Ambos asentimos lentamente. No es una mala teoría.

– ¿O sea que estaban implicados desde el principio? -pregunta Charlie.

– Dime una cosa: ¿qué probabilidades hay de que dos agentes del servicio secreto participen en un caso criminal y luego maten a Shep sólo para devolver el dinero robado? No me importa cuánto dinero había en juego, Gallo y DeSanctis no fueron asignados al caso por casualidad. Ellos vinieron para proteger su inversión.

– Tal vez formaban parte del plan, vendieron sus servicios…

– Tal vez han estado trabajando con el banco desde el principio.

– ¿Quieres decir lavando dinero? -pregunta Charlie.

Me encojo de hombros, pensando en ello.

– Sea lo que sea, esos tíos estaban metidos en algo sucio, algo grande… algo que, si todo salía bien, les hubiera producido unas ganancias de trescientos trece millones de George Washington.

– No está mal para un día de trabajo -conviene Charlie-. ¿Con quién crees que lo habían planeado?

– Es difícil decirlo. Todo lo que sé es que no puedes escribir «servicio secreto» sin la palabra «secreto».

– Sí, bueno, tampoco puedes escribir «gilipollas» sin Lapidus o Quincy -dice Charlie, apuntando con el dedo.

– No lo sé -dijo sin demasiada convicción-. Tú viste su reacción, estaban incluso más asustados que nosotros.

– Sí… porque tú, yo y todos los demás estaban mirando. Los actores no existen sin público. Además, si no fueron Lapidus o Quincy, ¿quién pudo ser?

– Mary -digo.

Charlie me mira, mesándose una perilla imaginaria.

– Podría ser.

– Te digo que podría haber sido cualquiera.

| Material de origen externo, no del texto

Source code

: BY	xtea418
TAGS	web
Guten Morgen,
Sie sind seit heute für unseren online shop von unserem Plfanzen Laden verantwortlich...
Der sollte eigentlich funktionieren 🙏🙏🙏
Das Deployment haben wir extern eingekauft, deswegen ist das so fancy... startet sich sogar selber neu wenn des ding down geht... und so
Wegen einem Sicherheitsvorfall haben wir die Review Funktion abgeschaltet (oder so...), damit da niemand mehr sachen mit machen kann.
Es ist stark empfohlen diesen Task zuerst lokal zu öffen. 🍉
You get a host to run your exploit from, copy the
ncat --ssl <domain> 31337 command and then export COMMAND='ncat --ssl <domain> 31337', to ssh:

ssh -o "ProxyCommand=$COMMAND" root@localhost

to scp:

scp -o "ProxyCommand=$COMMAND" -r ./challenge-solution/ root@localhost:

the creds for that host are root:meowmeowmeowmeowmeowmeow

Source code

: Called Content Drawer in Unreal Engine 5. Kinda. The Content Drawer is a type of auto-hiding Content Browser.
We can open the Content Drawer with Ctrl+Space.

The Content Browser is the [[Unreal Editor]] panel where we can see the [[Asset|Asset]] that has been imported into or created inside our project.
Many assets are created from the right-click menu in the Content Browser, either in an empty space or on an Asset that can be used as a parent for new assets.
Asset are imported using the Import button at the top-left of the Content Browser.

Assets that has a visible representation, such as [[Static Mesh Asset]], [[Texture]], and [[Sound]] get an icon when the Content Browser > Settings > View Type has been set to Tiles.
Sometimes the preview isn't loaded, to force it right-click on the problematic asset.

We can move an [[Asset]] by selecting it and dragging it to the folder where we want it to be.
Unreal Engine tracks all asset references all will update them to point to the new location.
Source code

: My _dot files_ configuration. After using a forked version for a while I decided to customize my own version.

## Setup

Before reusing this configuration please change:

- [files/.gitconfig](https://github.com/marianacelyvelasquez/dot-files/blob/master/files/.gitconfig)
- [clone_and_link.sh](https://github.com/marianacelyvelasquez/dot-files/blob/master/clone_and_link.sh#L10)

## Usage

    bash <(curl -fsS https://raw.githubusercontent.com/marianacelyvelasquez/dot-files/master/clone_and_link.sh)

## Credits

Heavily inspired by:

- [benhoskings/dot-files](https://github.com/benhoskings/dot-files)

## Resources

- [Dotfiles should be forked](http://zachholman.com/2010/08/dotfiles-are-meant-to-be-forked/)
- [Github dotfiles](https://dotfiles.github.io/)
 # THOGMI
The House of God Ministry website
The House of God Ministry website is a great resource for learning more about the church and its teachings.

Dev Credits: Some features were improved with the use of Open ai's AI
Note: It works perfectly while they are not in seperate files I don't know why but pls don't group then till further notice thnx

Pero aún no hemos contestado a la primera pregunta: ¿De dónde sacó Duckworth trescientos trece millones de dólares?

Las velas continúan con su danza. Yo permanezco inmóvil.

– ¿Por qué no se lo preguntas al interesado? -dice Charlie.

– ¿Duckwojrth? Está muerto.

– ¿Estás seguro de eso? -pregunta Charlie, levantando una ceja-. Si todo lo demás es una sala de espejos, ¿qué te hace pensar que ésta es la única pared?

Es un buen argumento. De hecho, es un gran argumento.

– ¿Aún tienes su…?

Charlie busca en el bolsillo trasero del pantalón y saca una hoja de papel doblada.

– Eso es lo bueno de ponerse los mismos pantalones que usaste el día anterior -dice-. Lo tengo… aquí.

Cuando desdobla el papel aparece la dirección de Duckworth que tenían en la cuenta del Midland National Bank: 405 Amsterdam Avenue. Con su mecha encendida se dirige hacia la puerta.

– Charlie -susurro-. Tal vez sea mejor ir a la policía.

– ¿Por qué… para que puedan entregarnos al servicio secreto y nos llenen la cabeza de plomo? No quiero ofenderte, Ollie, pero el hecho de que tengamos el dinero y la forma en que nos sorprendieron con Shep… nadie va a creer una palabra.

Cierro los ojos e intento imaginar otra situación. Pero lo único que veo es la sangre de Shep… bañándonos las manos. No importa lo que digamos. Ni siquiera yo creería nuestras palabras. Retrocedo y me siento en uno de los bancos.

– Estamos muertos, ¿verdad?

– No digas eso -me increpa Charlie. No puedo asegurar si se trata de negar la evidencia o de obcecación de hermano pequeño, pero es igual-. Si encontramos a Duckworth… será nuestro primer paso para encontrar respuestas -insiste-. Es nuestra oportunidad de sacudir las Ocho Bolas Mágicas. No pienso tirar la toalla. -Abre la puerta de la capilla y desaparece en la gran nave central.

Me vuelvo hacia el altar votivo, contemplo la cera derretida que corre por el cuerpo de las velas. No le lleva mucho tiempo quemarse por completo. Sólo un poco. Es todo lo que tenemos.